Assembly: dynamic memory allocation without malloc and syscalls? [FreeDOS application]
Asked Answered
P

1

5

My question is about the logic of dynamic memory allocation in assembly (particularly, MASM). There are lot of articles on this topic and all of them rely on the use of malloc or brk. However, according to my understanding, malloc as a part of C language must (or could) be certainly written on assembly. Idem for brk, because it's a part of the operating system, thus also written on C which can be replaced 1 to 1 by assembly. Very very long time ago I have seen an article in PCMag about dynamic memory allocation in MS-DOS using pure asm. Unfortunately, I have lost all the traces of this wonderful piece of writing. Now I'm working with FreeDOS (precisely bootable FreeDOS flash card) and wondering how to proceed if someone decides to write his own memory allocator? What is the starting point and the logic of memory allocation without relying on OS mechanisms?

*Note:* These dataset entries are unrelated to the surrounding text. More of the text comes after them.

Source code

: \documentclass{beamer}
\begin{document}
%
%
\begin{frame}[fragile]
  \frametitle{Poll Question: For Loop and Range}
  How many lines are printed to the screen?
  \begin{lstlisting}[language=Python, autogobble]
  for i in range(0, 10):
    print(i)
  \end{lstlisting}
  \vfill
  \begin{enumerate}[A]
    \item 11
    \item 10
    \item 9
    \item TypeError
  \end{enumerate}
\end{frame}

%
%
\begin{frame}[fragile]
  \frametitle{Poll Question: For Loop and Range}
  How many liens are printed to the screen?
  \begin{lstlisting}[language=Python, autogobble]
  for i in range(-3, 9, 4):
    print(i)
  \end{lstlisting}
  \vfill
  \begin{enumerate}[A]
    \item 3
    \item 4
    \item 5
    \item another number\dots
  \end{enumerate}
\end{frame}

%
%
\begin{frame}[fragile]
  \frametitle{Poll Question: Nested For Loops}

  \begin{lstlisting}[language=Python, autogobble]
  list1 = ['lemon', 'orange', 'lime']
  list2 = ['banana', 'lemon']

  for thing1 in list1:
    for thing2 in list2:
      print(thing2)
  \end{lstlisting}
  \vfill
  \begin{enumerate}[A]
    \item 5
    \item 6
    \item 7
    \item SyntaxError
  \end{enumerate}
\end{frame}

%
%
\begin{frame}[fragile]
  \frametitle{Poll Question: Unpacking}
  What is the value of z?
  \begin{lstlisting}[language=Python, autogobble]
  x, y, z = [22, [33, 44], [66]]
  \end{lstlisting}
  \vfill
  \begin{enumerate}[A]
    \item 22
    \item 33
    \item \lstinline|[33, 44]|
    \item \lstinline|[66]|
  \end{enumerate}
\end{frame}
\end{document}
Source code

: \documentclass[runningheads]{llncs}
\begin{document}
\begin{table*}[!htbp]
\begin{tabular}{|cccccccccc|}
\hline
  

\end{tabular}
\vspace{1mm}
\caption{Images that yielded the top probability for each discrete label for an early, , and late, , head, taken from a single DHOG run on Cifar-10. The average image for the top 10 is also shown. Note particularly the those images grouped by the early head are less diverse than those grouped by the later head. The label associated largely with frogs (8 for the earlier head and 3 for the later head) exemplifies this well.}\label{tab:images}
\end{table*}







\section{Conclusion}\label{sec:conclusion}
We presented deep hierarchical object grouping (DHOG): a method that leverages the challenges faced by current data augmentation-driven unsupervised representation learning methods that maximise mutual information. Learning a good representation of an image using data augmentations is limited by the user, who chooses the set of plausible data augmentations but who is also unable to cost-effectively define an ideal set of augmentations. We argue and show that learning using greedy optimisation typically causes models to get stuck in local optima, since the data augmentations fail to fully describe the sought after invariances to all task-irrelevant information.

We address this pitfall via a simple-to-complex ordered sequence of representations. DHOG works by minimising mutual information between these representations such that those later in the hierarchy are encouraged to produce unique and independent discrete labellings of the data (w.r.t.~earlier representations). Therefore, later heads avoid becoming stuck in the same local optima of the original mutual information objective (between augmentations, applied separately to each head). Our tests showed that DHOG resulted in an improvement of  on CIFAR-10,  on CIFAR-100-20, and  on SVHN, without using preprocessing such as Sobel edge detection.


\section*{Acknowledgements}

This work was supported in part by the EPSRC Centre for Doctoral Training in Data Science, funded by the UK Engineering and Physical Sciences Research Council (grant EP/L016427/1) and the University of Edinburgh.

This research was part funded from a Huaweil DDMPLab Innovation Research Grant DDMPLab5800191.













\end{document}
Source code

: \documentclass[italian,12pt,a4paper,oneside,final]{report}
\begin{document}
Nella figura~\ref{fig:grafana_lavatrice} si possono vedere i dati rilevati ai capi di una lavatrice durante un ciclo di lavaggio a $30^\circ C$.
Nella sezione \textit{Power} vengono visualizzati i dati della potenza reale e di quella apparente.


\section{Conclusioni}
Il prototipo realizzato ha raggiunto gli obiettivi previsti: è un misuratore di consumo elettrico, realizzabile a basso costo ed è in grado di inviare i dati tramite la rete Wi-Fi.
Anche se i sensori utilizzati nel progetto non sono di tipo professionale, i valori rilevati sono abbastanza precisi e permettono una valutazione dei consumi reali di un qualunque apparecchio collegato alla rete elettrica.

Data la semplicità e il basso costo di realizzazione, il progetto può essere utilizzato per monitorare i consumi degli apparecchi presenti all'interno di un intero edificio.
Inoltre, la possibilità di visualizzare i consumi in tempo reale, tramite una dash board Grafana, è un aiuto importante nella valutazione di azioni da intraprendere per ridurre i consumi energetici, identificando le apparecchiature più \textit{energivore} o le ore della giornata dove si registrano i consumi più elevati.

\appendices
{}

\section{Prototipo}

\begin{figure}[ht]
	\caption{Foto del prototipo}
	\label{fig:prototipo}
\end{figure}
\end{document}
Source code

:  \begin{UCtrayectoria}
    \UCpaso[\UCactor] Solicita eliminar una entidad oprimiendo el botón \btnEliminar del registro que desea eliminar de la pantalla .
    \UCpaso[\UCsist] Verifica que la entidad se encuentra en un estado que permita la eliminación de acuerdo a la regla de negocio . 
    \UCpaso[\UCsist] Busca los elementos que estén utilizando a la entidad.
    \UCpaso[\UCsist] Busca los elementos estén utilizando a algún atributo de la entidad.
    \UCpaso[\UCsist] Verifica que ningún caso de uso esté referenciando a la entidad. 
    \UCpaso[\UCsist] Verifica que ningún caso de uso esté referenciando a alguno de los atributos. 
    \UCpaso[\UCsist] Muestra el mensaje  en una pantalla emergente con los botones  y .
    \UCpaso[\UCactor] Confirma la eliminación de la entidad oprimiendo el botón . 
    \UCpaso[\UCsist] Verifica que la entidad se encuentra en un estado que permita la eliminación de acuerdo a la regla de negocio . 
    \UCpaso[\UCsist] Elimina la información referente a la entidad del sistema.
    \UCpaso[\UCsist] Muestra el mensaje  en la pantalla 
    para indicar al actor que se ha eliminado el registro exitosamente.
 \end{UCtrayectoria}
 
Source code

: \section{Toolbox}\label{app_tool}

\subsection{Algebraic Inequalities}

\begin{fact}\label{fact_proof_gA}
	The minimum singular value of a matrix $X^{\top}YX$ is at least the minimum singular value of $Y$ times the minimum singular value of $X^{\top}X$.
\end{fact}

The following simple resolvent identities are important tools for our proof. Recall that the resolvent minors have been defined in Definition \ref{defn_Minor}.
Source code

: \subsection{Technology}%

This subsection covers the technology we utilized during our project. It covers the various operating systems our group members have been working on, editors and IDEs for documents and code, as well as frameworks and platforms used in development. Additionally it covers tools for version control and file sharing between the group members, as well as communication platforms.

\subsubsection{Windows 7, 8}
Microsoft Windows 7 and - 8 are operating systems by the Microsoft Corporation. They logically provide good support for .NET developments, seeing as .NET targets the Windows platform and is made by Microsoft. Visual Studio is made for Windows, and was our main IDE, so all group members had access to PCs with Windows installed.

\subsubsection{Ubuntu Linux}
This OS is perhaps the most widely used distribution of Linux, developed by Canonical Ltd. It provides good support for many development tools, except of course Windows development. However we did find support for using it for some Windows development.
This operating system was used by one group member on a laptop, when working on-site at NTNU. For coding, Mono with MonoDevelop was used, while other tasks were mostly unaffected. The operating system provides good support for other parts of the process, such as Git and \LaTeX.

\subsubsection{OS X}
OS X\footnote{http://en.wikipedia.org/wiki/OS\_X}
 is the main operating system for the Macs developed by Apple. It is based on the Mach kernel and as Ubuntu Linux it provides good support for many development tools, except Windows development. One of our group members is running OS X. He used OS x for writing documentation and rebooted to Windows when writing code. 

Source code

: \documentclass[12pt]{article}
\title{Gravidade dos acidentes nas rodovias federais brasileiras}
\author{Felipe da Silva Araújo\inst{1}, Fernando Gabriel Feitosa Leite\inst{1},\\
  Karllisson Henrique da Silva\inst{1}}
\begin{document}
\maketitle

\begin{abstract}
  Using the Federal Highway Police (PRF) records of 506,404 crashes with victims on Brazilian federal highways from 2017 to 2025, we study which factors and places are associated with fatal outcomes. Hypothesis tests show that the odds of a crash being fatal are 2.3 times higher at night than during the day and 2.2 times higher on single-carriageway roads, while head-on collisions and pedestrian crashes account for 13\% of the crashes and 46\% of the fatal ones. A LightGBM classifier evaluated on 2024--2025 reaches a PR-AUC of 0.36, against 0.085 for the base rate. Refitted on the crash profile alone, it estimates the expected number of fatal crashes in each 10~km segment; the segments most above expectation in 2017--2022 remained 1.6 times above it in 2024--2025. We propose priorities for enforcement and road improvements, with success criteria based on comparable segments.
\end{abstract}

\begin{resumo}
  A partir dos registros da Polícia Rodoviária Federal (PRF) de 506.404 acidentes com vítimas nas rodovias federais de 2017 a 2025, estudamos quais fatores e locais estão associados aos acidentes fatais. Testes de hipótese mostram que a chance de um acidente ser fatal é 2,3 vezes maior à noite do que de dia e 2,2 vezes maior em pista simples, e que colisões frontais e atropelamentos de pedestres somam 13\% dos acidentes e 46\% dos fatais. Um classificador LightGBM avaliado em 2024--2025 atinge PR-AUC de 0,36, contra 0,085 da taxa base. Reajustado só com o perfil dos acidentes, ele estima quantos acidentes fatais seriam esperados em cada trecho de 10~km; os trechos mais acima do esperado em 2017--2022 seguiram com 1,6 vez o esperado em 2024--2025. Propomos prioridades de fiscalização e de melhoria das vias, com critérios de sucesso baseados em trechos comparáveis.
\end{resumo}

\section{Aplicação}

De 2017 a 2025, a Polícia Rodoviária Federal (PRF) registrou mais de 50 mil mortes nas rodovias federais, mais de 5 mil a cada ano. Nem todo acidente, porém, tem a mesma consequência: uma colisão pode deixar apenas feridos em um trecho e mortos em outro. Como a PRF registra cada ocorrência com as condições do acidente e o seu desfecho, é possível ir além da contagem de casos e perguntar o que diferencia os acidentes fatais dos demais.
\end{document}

Picnic answered 28/6, 2019 at 1:19 Comment(9)
Your "pure asm" examples likely relied on an interrupt or something. Either that, or they allocated their own large static blocks of memory and used that as their heap with which to allocate their own "dynamic" blocks from. Assembly has a very static view of memory and as such your custom malloc implementation would either rely on some sort of system call/interrupt or just a large static block of memory allocated as part of the object file (BSS/data segments)Bellwort
@Simon Whitehead, since interrupts are all provided by BIOS, then it's possible to use pure asm without interacting with OS (at least with MS DOS). Question is: how to do it?Picnic
Sure, MS-DOS the BIOS was involved a lot. Modern operating systems register their own interrupt handlers and will service them at user level. Modern operating systems like to have complete control over the memory space for security and stability reasons. So it is my understanding that there is no "pure asm" way of allocating memory dynamically in modern systems, unless you allocate a large enough block of static memory in the object file itself and write a custom allocator to allocate blocks from it. I am happy to be proven wrong here ...Bellwort
Isn't FreeDOS a MSDOS clone? Doesn't that mean that it doesn't implement virtual memory spaces for programs (i.e. it is a single address space operating system)? If that's true, there is no need for brk/mmap/malloc, since you already have access to all memory anyway.Midis
What you're missing here is that if you don't use FreeDOS's allocator you won't know what memory FreeDOS (and other things) have already allocated, and FreeDOS won't know what memory you've allocated. What you can do is allocate a big chunk of memory using FreeDOS and then suballocate it with your own allocator. Note that you can't just write brk() yourself, since on Unix-type systems it's a system call that maps in memory into the process, something that needs to be done in the kernel. In other words, to perform memory allocation at the lowest level you need to write your own OS.Pichardo
@Midis : no you don't necessarily have access to all memory, unless you want to clobber MS-DOS and other apps rendering the system unusable. Usually DOS programs will request extra memory for HEAP operations beyond the minimum requirements of the program. Incidentally I wrote a somewhat related SO answer recently about MS-DOS allocations at load time. https://mcmap.net/q/1403379/-how-can-i-get-an-extra-segment-in-dos . You can request available space for your heap and then you write an allocator (malloc/free) that uses the chunk of memory you requested from MS-DOS.Tarbox
since interrupts are all provided by BIOS - No, the ABI for DOS system calls is int 21h with AH= call number. The BIOS uses a few different interrupt numbers, but it's not the only thing callable via a software-interrupt.Arias
In real mode, memory allocation is weird anyway. Unless writing a TSR, you always have the full memory available.Nectareous
Of course programs in DOS are written knowing what memory they have been allocated. All programs can write anywhere, but in order to be functional they usually attempt to play nice with each other. That usually means not arbitrarily walking allover MS-DOS and other apps. You want memory you request it. You have too much memory, you give it back.Tarbox
A
7

When DOS loads a .COM program, it allocates all of the memory available in the 640KB area (below 0a000h:00000h) to the program, and the program can manage its own memory. If it is desired to use MSDOS memory management, the program first has to release the memory using INT 21H, AH=49H, ES=segment, BX=# paragraphs. It can then use INT 21H, AH=48H, BX=# paragraphs, to allocate memory.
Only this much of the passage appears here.